Propagou-se pelos grandes estados brasileiros – do Sudeste e do Sul.

O fato de maior realce nesta campanha ocorre no Rio de Janeiro.

Quatro filhos de estrelas fluminenses estão na lista de pretendentes à Câmara dos Deputados.

Dois têm experiência eleitoral:

1. Clarissa Garotinho (foto) está na Assembleia Legislativa. Seus pais – Rosinha e Anthony – foram governadores. Ele lidera as pesquisas para voltar ao Palácio Guanabara. A família integra o PR.

2. Rodrigo Maia (DEM) concorre à reeleição. Cesar, pai dele, foi deputado, prefeito da capital e, agora, é vereador em busca de promoção ao Senado.

Estreantes:

1. Marco Antônio, primogênito de Sérgio Cabral, ex-governador e ‘dono’ do PMDB regional.

2. Filipe Pereira, nascido do primeiro casamento de Everaldo, pastor evangélico em campanha para a Presidência da República sob a bandeira do PSC.

 

Leitura Dinâmica

– Registro da História do Brasil – a política e a social. Amanhã, 60 anos do suicídio de Getúlio Vargas. Passadas seis décadas, o gaúcho – comandante de revolução vitoriosa, ditador e presidente eleito – ainda é referência de liderança nacional.

– Neste sábado, Aécio Neves participa de eventos da campanha eleitoral em Salvador (BA) e Iguatu (CE). O Nordeste é a região do país onde o social-democrata tem a menor densidade de eleitores.
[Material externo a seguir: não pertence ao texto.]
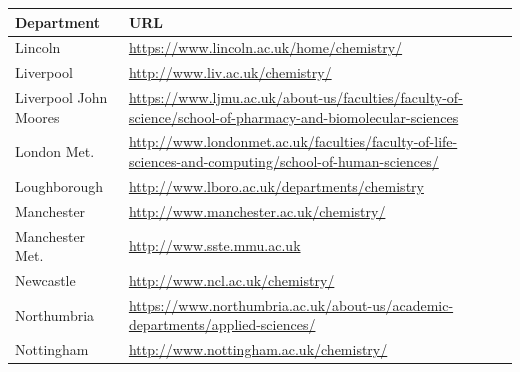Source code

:  \begin{table}[H]
 \begin{tabular}{||p{4cm}|Y||}
\hline
 Department                         & URL \\
\hline
 \footnotesize{Lincoln                        }    & \footnotesize{\url{https://www.lincoln.ac.uk/home/chemistry/}}                                                                                            \\
 \footnotesize{Liverpool                     }     & \footnotesize{\url{http://www.liv.ac.uk/chemistry/}}                                                                                                      \\
 \footnotesize{Liverpool John Moores        }      & \footnotesize{\url{https://www.ljmu.ac.uk/about-us/faculties/faculty-of-science/school-of-pharmacy-and-biomolecular-sciences}}                            \\
 \footnotesize{London Met.         }       & \footnotesize{\url{http://www.londonmet.ac.uk/faculties/faculty-of-life-sciences-and-computing/school-of-human-sciences/}}                                \\
 \footnotesize{Loughborough               }        & \footnotesize{\url{http://www.lboro.ac.uk/departments/chemistry}}                                                                                         \\
 \footnotesize{Manchester                }         & \footnotesize{\url{http://www.manchester.ac.uk/chemistry/}}                                                                                               \\
 \footnotesize{Manchester Met.  }          & \footnotesize{\url{http://www.sste.mmu.ac.uk}}                                                                                                            \\
 \footnotesize{Newcastle  }                        & \footnotesize{\url{http://www.ncl.ac.uk/chemistry/}}                                                                                                      \\
 \footnotesize{Northumbria}                        & \footnotesize{\url{https://www.northumbria.ac.uk/about-us/academic-departments/applied-sciences/}}\\
 \footnotesize{Nottingham                  }       & \footnotesize{\url{http://www.nottingham.ac.uk/chemistry/}}                                                                                               \\

\end{tabular}
\end{table}
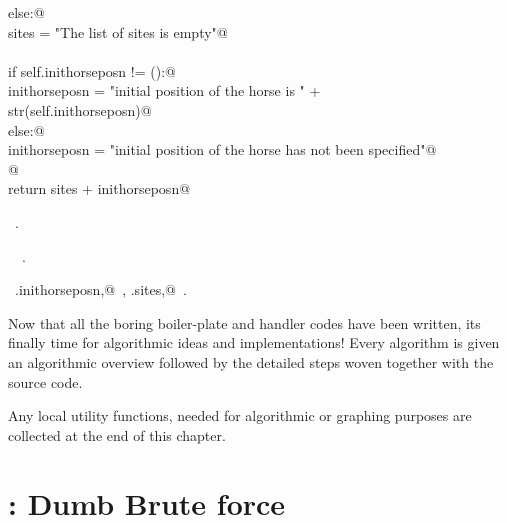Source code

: \documentclass[11.5pt]{report}
\begin{document}
\begin{flushleft}
\begin{list}{}{}
\mbox{}\verb@          else:@\\
\mbox{}\verb@              sites = "The list of sites is empty"@\\
\mbox{}\verb@@\\
\mbox{}\verb@          if self.inithorseposn != ():@\\
\mbox{}\verb@              inithorseposn = "\nThe initial position of the horse is " + \@\\
\mbox{}\verb@                               str(self.inithorseposn)@\\
\mbox{}\verb@          else:@\\
\mbox{}\verb@              inithorseposn = "\nThe initial position of the horse has not been specified"@\\
\mbox{}\verb@              @\\
\mbox{}\verb@          return sites + inithorseposn@\\
\mbox{}\verb@@{\NWsep}
\end{list}
\vspace{-1.5ex}
\footnotesize
\begin{list}{}{\setlength{\itemsep}{-\parsep}\setlength{\itemindent}{-\leftmargin}}
\item \NWtxtMacroRefIn\ .
\item \NWtxtIdentsDefed\nobreak\  \verb@HorseFlyInput@\nobreak\ .\item \NWtxtIdentsUsed\nobreak\  \verb@self.inithorseposn,@\nobreak\ , \verb@self.sites,@\nobreak\ .
\item{}
\end{list}
\vspace{4ex}
\end{flushleft}


Now that all the boring boiler-plate and handler codes have been 
written, its finally time for algorithmic ideas and implementations! 
Every algorithm is given an algorithmic overview followed by the 
detailed steps woven together with the source code. 

Any local utility functions, needed for algorithmic or graphing purposes 
are collected at the end of this chapter. 

\newpage

\section{: Dumb Brute force}
\end{document}

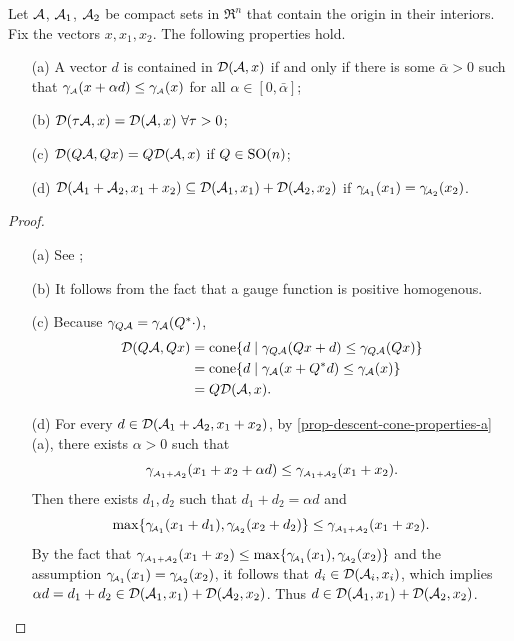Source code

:\begin{lemma}\label{prop-descent-cone-properties} Let $\mathcal{A}$, $\mathcal{A}_1$, $\mathcal{A}_2$ be compact sets in $\Re^n$ that contain the origin in their interiors. Fix the vectors $x, x_1, x_2$. The following properties hold.
    \begin{itemize}
     \item[(a)] \label{prop-descent-cone-properties-a}
       A vector $d$ is contained in $\mathcal{D}(\mathcal{A}, x)$ if and only if there is some $\bar\alpha > 0$ such that $\gamma_{\scriptscriptstyle\mathcal{A}}(x + \alpha d) \leq \gamma_{\scriptscriptstyle\mathcal{A}}(x)$ for all $\alpha \in [0, \bar\alpha]$;
     \item[(b)] \label{prop-descent-cone-properties-b}
       $\mathcal{D}(\tau\mathcal{A}, x) = \mathcal{D}(\mathcal{A}, x)\ \forall\tau > 0$;
     \item[(c)] \label{prop-descent-cone-properties-c}
       $\mathcal{D}(Q\mathcal{A}, Qx) = Q\mathcal{D}(\mathcal{A}, x)$ if $Q\in \operatorname{SO}(n)$;
     \item[(d)] \label{prop-descent-cone-properties-d}
       $\mathcal{D}(\mathcal{A}_1 + \mathcal{A}_2, x_1 + x_2) \subseteq \mathcal{D}(\mathcal{A}_1, x_1) + \mathcal{D}(\mathcal{A}_2, x_2)$ if $\gamma_{\!\scriptscriptstyle\mathcal{A}_1}(x_1) = \gamma_{\!\scriptscriptstyle\mathcal{A}_2}(x_2)$.
     \end{itemize}
\end{lemma} 

\begin{proof}
    \leavevmode
      \begin{itemize}
        \item[(a)] See \citep[Proposition 2.5]{mccoy2014sharp};
        \item[(b)] It follows from the fact that a gauge function is positive homogenous.  
        \item[(c)] Because $\gamma_{Q\mathcal{A}}=\gamma_{\mathcal{A}}(Q^*\cdot)$,
        \begin{align*}
          \mathcal{D}(Q\mathcal{A}, Qx) &= \operatorname{cone}\{d \mid \gamma_{Q\mathcal{A}}(Qx + d) \leq \gamma_{Q\mathcal{A}}(Qx)\}
          \\&= \operatorname{cone}\{d \mid \gamma_{\mathcal{A}}(x + Q^*d) \leq \gamma_{\mathcal{A}}(x)\}
          \\&= Q\mathcal{D}(\mathcal{A}, x).
        \end{align*}
        \item[(d)] 
        For every $d \in \mathcal{D}(\mathcal{A}_1 + \mathcal{A}_2, x_1 + x_2)$, by \autoref{prop-descent-cone-properties-a}(a), there exists $\alpha > 0$ such that  
        \[\gamma_{\scriptscriptstyle\mathcal{A}_1 + \scriptscriptstyle\mathcal{A}_2}(x_1 + x_2 + \alpha d) \leq \gamma_{\scriptscriptstyle\mathcal{A}_1 + \scriptscriptstyle\mathcal{A}_2}(x_1 + x_2).\] 
        Then there exists $d_1, d_2$ such that $d_1 + d_2 = \alpha d$ and 
        \[\max\{\gamma_{\!\scriptscriptstyle\mathcal{A}_1}(x_1 + d_1), \gamma_{\!\scriptscriptstyle\mathcal{A}_2}(x_2 + d_2)\} \leq \gamma_{\scriptscriptstyle\mathcal{A}_1 + \scriptscriptstyle\mathcal{A}_2}(x_1 + x_2).\]
        By the fact that $\gamma_{\scriptscriptstyle\mathcal{A}_1 + \scriptscriptstyle\mathcal{A}_2}(x_1 + x_2) \leq \max\{\gamma_{\!\scriptscriptstyle\mathcal{A}_1}(x_1), \gamma_{\!\scriptscriptstyle\mathcal{A}_2}(x_2)\}$ and the assumption $\gamma_{\!\scriptscriptstyle\mathcal{A}_1}(x_1) = \gamma_{\!\scriptscriptstyle\mathcal{A}_2}(x_2)$, it follows that $d_i \in \mathcal{D}(\mathcal{A}_i, x_i)$, which implies $\alpha d = d_1 + d_2 \in \mathcal{D}(\mathcal{A}_1, x_1) + \mathcal{D}(\mathcal{A}_2, x_2)$. Thus $d \in \mathcal{D}(\mathcal{A}_1, x_1) + \mathcal{D}(\mathcal{A}_2, x_2)$.
      \end{itemize}
\end{proof}

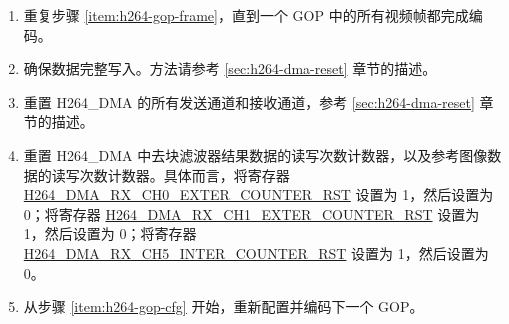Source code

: \documentclass[main\_\_CN.tex]{subfiles}
\begin{document}
\begin{enumerate}
\begin{itemize}
\begin{enumerate}
            \item 重置 H264\_DMA TX 通道 2 和 RX 通道 2：配置方法请参考 \ref{sec:h264-dma-reset} 章节的描述。
            \item 重置 H264\_DMA 中去块滤波器中间数据的读写次数计数器：将寄存器 \hyperref[fielddesc:H264DMARXCH2INTERCOUNTERRST]{H264\_DMA\_RX\_CH2\_INTER\_COUNTER\_RST} 设置为 1，然后设置为 0。
        \end{enumerate}
        \item 可以在任何帧编码结束后重新配置以下寄存器：
        \begin{itemize}
            \item 与量化结果降采样功能相关的寄存器，参考 \ref{sec:h264-decimate} 章节的描述。
            \item 与宏块级别码率控制功能相关的寄存器，参考\ref{sec:h264-rate-ctrl}章节的描述。
            \item 去块滤波器使能寄存器：\hyperref[fielddesc:H264ABYPASSDBFILTER]{H264\_A\_BYPASS\_DB\_FILTER}。
            \item ROI 功能相关的寄存器，参考 \ref{sec:h264-roi} 章节的描述。
            \item 与切片头信息相关的寄存器：\hyperref[fielddesc:H264SLICEREMAINBIT]{H264\_SLICE\_REMAIN\_BIT}、\hyperref[fielddesc:H264SLICEREMAINBITLENGTH]{H264\_SLICE\_REMAIN\_BITLENGTH}、\hyperref[fielddesc:H264SLICEBYTELENGTH]{H264\_SLICE\_BYTE\_LENGTH}、\hyperref[fielddesc:H264SLICEBYTELSB]{H264\_SLICE\_BYTE\_LSB} 和 \hyperref[fielddesc:H264SLICEBYTEMSB]{H264\_SLICE\_BYTE\_MSB}。
            \item 与 MV 合并功能相关的寄存器，参考 \ref{sec:h264-mv-merge} 章节的描述。
            \item 与调试功能相关的寄存器，参考 \ref{sec:h264-debug-func} 章节的描述。
        \end{itemize}
    \end{itemize}
    \item 重复步骤 \ref{item:h264-gop-frame}，直到一个 GOP 中的所有视频帧都完成编码。
    \item 确保数据完整写入。方法请参考 \ref{sec:h264-dma-reset} 章节的描述。
    \item 重置 H264\_DMA 的所有发送通道和接收通道，参考 \ref{sec:h264-dma-reset} 章节的描述。
    \item 重置 H264\_DMA 中去块滤波器结果数据的读写次数计数器，以及参考图像数据的读写次数计数器。具体而言，将寄存器 \hyperref[fielddesc:H264DMARXCH0EXTERCOUNTERRST]{H264\_DMA\_RX\_CH0\_EXTER\_COUNTER\_RST} 设置为 1，然后设置为 0；将寄存器 \hyperref[fielddesc:H264DMARXCH1EXTERCOUNTERRST]{H264\_DMA\_RX\_CH1\_EXTER\_COUNTER\_RST} 设置为 1，然后设置为 0；将寄存器\hyperref[fielddesc:H264DMARXCH5INTERCOUNTERRST]{H264\_DMA\_RX\_CH5\_INTER\_COUNTER\_RST} 设置为 1，然后设置为 0。
    \item 从步骤 \ref{item:h264-gop-cfg} 开始，重新配置并编码下一个 GOP。
\end{enumerate}
\end{document}
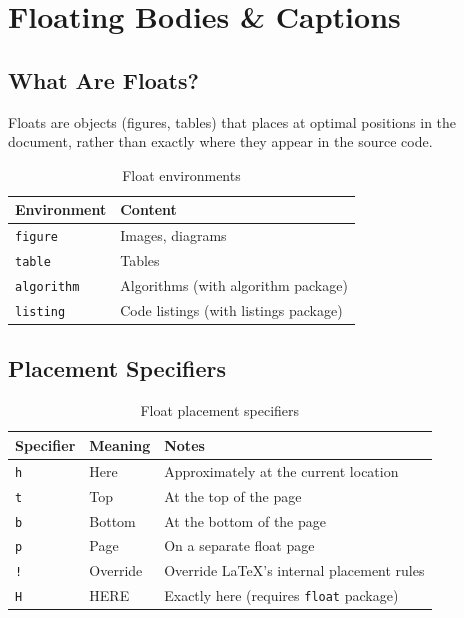 
\chapter{Floating Bodies \& Captions}

\section{What Are Floats?}

Floats are objects (figures, tables) that \latex{} places at optimal positions in the document, rather than exactly where they appear in the source code.

\begin{table}[H]
\centering
\begin{tabular}{ll}
\toprule
\textbf{Environment} & \textbf{Content} \\
\midrule
\texttt{figure}   & Images, diagrams \\
\texttt{table}    & Tables \\
\texttt{algorithm} & Algorithms (with algorithm package) \\
\texttt{listing}  & Code listings (with listings package) \\
\bottomrule
\end{tabular}
\caption{Float environments}
\end{table}

\section{Placement Specifiers}

\begin{table}[H]
\centering
\begin{tabular}{llp{8cm}}
\toprule
\textbf{Specifier} & \textbf{Meaning} & \textbf{Notes} \\
\midrule
\texttt{h} & Here       & Approximately at the current location \\
\texttt{t} & Top        & At the top of the page \\
\texttt{b} & Bottom     & At the bottom of the page \\
\texttt{p} & Page       & On a separate float page \\
\texttt{!} & Override   & Override LaTeX's internal placement rules \\
\texttt{H} & HERE       & Exactly here (requires \texttt{float} package) \\
\bottomrule
\end{tabular}
\caption{Float placement specifiers}
\end{table}

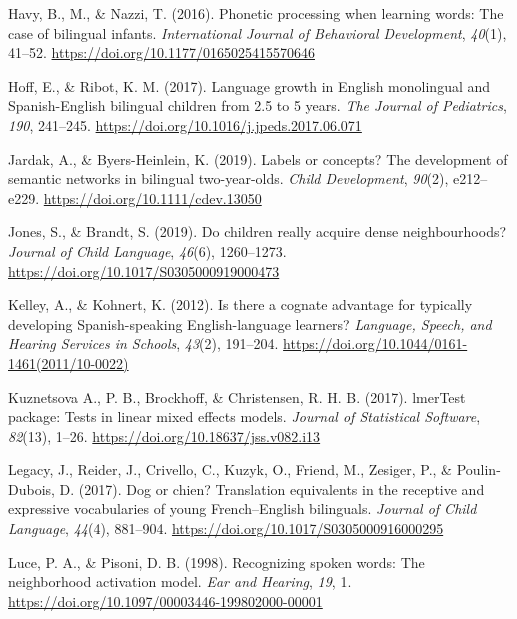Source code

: \documentclass[
  ,man,floatsintext]{apa6}
\newlength{\cslhangindent}
\newlength{\cslentryspacingunit} %
\newenvironment{CSLReferences}[2] %
 {%
  \setlength{\parindent}{0pt}
  \ifodd #1
  \let\oldpar\par
  \def\par{\hangindent=\cslhangindent\oldpar}
  \fi
  \setlength{\parskip}{#2\cslentryspacingunit}
 }%
 {}
\begin{document}
\begin{CSLReferences}{1}{0}
\leavevmode{}%
Havy, B., M., \& Nazzi, T. (2016). Phonetic processing when learning words: The case of bilingual infants. \emph{International Journal of Behavioral Development}, \emph{40}(1), 41--52. \url{https://doi.org/10.1177/0165025415570646}

\leavevmode{}%
Hoff, E., \& Ribot, K. M. (2017). Language growth in {E}nglish monolingual and {S}panish-{E}nglish bilingual children from 2.5 to 5 years. \emph{The Journal of Pediatrics}, \emph{190}, 241--245. \url{https://doi.org/10.1016/j.jpeds.2017.06.071}

\leavevmode{}%
Jardak, A., \& Byers-Heinlein, K. (2019). Labels or concepts? The development of semantic networks in bilingual two-year-olds. \emph{Child Development}, \emph{90}(2), e212--e229. \url{https://doi.org/10.1111/cdev.13050}

\leavevmode{}%
Jones, S., \& Brandt, S. (2019). Do children really acquire dense neighbourhoods? \emph{Journal of Child Language}, \emph{46}(6), 1260--1273. \url{https://doi.org/10.1017/S0305000919000473}

\leavevmode{}%
Kelley, A., \& Kohnert, K. (2012). Is there a cognate advantage for typically developing {S}panish-speaking {E}nglish-language learners? \emph{Language, Speech, and Hearing Services in Schools}, \emph{43}(2), 191--204. \url{https://doi.org/10.1044/0161-1461(2011/10-0022)}

\leavevmode{}%
Kuznetsova A., P. B., Brockhoff, \& Christensen, R. H. B. (2017). lmerTest package: Tests in linear mixed effects models. \emph{Journal of Statistical Software}, \emph{82}(13), 1--26. \url{https://doi.org/10.18637/jss.v082.i13}

\leavevmode{}%
Legacy, J., Reider, J., Crivello, C., Kuzyk, O., Friend, M., Zesiger, P., \& Poulin-Dubois, D. (2017). Dog or chien? Translation equivalents in the receptive and expressive vocabularies of young {F}rench--{E}nglish bilinguals. \emph{Journal of Child Language}, \emph{44}(4), 881--904. \url{https://doi.org/10.1017/S0305000916000295}

\leavevmode{}%
Luce, P. A., \& Pisoni, D. B. (1998). Recognizing spoken words: The neighborhood activation model. \emph{Ear and Hearing}, \emph{19}, 1. \url{https://doi.org/10.1097/00003446-199802000-00001}


\end{CSLReferences}
\end{document}
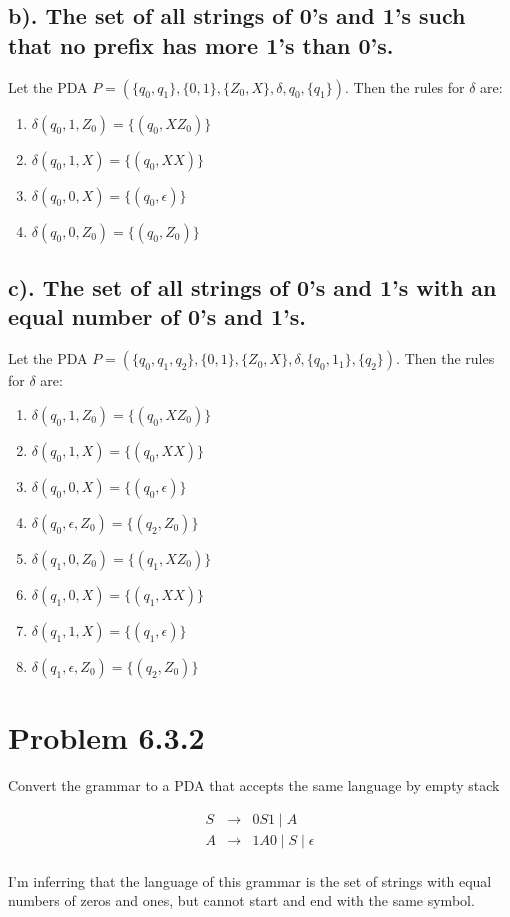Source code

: \documentclass[20pt]{article} %
\begin{document}
\subsection{b). The set of all strings of 0's and 1's such that no prefix has more 1's than 0's.}
Let the PDA $\!P = (\{q_0, q_1\}, \{0,1\}, \{Z_0, X\}, \delta, q_0, \{q_1\})$. Then the rules for $\delta$ are: \\
\begin{enumerate}
\item $\delta(q_0, 1, Z_0) = \{(q_0, XZ_0)\}$
\item $\delta(q_0, 1, X) = \{(q_0, XX)\}$
\item $\delta(q_0, 0, X) = \{(q_0, \epsilon)\}$
\item $\delta(q_0, 0, Z_0) = \{(q_0, Z_0)\}$
\end{enumerate}
\newpage
\subsection{c). The set of all strings of 0's and 1's with an equal number of 0's and 1's.}
Let the PDA $\!P = (\{q_0, q_1, q_2\}, \{0,1\}, \{Z_0, X\}, \delta, \{q_0, 1_1\}, \{q_2\})$. Then the rules for $\delta$ are: \\
\begin{enumerate}
\item $\delta(q_0, 1, Z_0) = \{(q_0, XZ_0)\}$
\item $\delta(q_0, 1, X) = \{(q_0, XX)\}$
\item $\delta(q_0, 0, X) = \{(q_0, \epsilon)\}$
\item $\delta(q_0, \epsilon, Z_0) = \{(q_2, Z_0)\}$
\item $\delta(q_1, 0, Z_0) = \{(q_1, XZ_0)\}$
\item $\delta(q_1, 0, X) = \{(q_1, XX)\}$
\item $\delta(q_1, 1, X) = \{(q_1, \epsilon)\}$
\item $\delta(q_1, \epsilon, Z_0) = \{(q_2, Z_0)\}$
\end{enumerate}
\section{Problem 6.3.2}
Convert the grammar to a PDA that accepts the same language by empty stack
 \begin{table}[!htbp]
 \[\begin{array}{ccc} 
 S & \rightarrow & 0S1 \mid A \\
 A & \rightarrow & 1A0 \mid S \mid \epsilon \\
 \end{array}\]
 \end{table}
I'm inferring that the language of this grammar is the set of strings with equal numbers of zeros and ones, but cannot start and end with the same symbol.
\end{document}
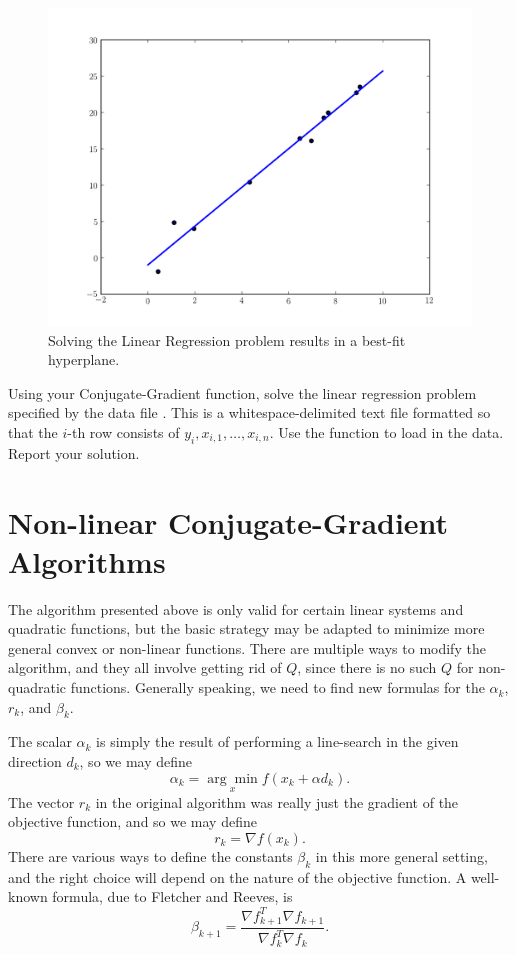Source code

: \begin{figure}
\centering
\includegraphics[width=\textwidth]{linregression.pdf}
\caption{Solving the Linear Regression problem results in a best-fit hyperplane.}
\label{fig:linregression}
\end{figure}

\begin{problem}
Using your Conjugate-Gradient function, solve the linear regression problem specified by the data file
. This is a whitespace-delimited text file formatted so that the $i$-th row consists of
$y_i, x_{i,1}, \ldots, x_{i,n}$. Use the function  to load in the data. Report your solution.
\end{problem}

\section*{Non-linear Conjugate-Gradient Algorithms}
The algorithm presented above is only valid for certain linear systems and quadratic functions, but the basic strategy may be adapted
to minimize more general convex or non-linear functions. There are multiple ways to modify the algorithm, and they all involve getting
rid of $Q$, since there is no such $Q$ for non-quadratic functions. Generally speaking, we need to find new formulas for the $\alpha_k$,
$r_k$, and $\beta_k$.

The scalar $\alpha_k$ is simply the result of performing a line-search in the given direction $d_k$, so we may define
$$\alpha_k = \underset{x}{\arg\min}f(x_k + \alpha d_k).$$
The vector $r_k$ in the original algorithm was really just the gradient of the objective
function, and so we may define $$r_k = \nabla f(x_k).$$
There are various ways to define the constants $\beta_k$ in this more general setting, and the
right choice will depend on the nature of the objective function. A well-known formula, due to Fletcher and Reeves, is
$$\beta_{k+1} = \frac{\nabla f_{k+1}^T \nabla f_{k+1}}{\nabla f_{k}^T \nabla f_{k}}.$$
– À parte seu lado circense e a cultura da prolixidade, Eduardo Suplicy (PT-SP) é político atuante, estudioso e honrado. Senador desde 1991, ele tem dificuldades para renovar o mandato. José Serra (PSDB) está na frente no quesito intenção de voto.

– Divertida a propaganda da chapa majoritária no Rio Grande do Norte. Mote: mudança. Dupla: Henrique Eduardo Alves (PMDB) para o governo; e Wilma de Faria (PSB), Senado.

– The Boston Consulting Group, empresa estadunidense, emite sinal de alerta ao Palácio do Planalto. Diz no estudo que a capacidade competitiva da indústria brasileira “sofreu reviravolta negativa na última década”. Na pátria amada, idolatrada, salve, salve, o custo de produzir é 23% mais elevado do que nos Estados Unidos.

– O Fisco Federal teve, em julho, a menor arrecadação desde o mesmo mês de 2010, último ano do governo Lula da Silva. Total: R$ 98,8 bilhões. O mercado aguarda malabarismos contábeis do Tesouro Nacional para fechar as contas de 2014.

– Bom fim de semana. Segunda-feira, Joaquim Pinheiro assina e edita a coluna. Até terça, dia do debate de presidenciáveis na rede Band de televisão.

– Para refletir: “Nunca se mente tanto como antes das eleições, durante uma guerra e depois de uma caçada” (Otto Von Bismarck, político alemão).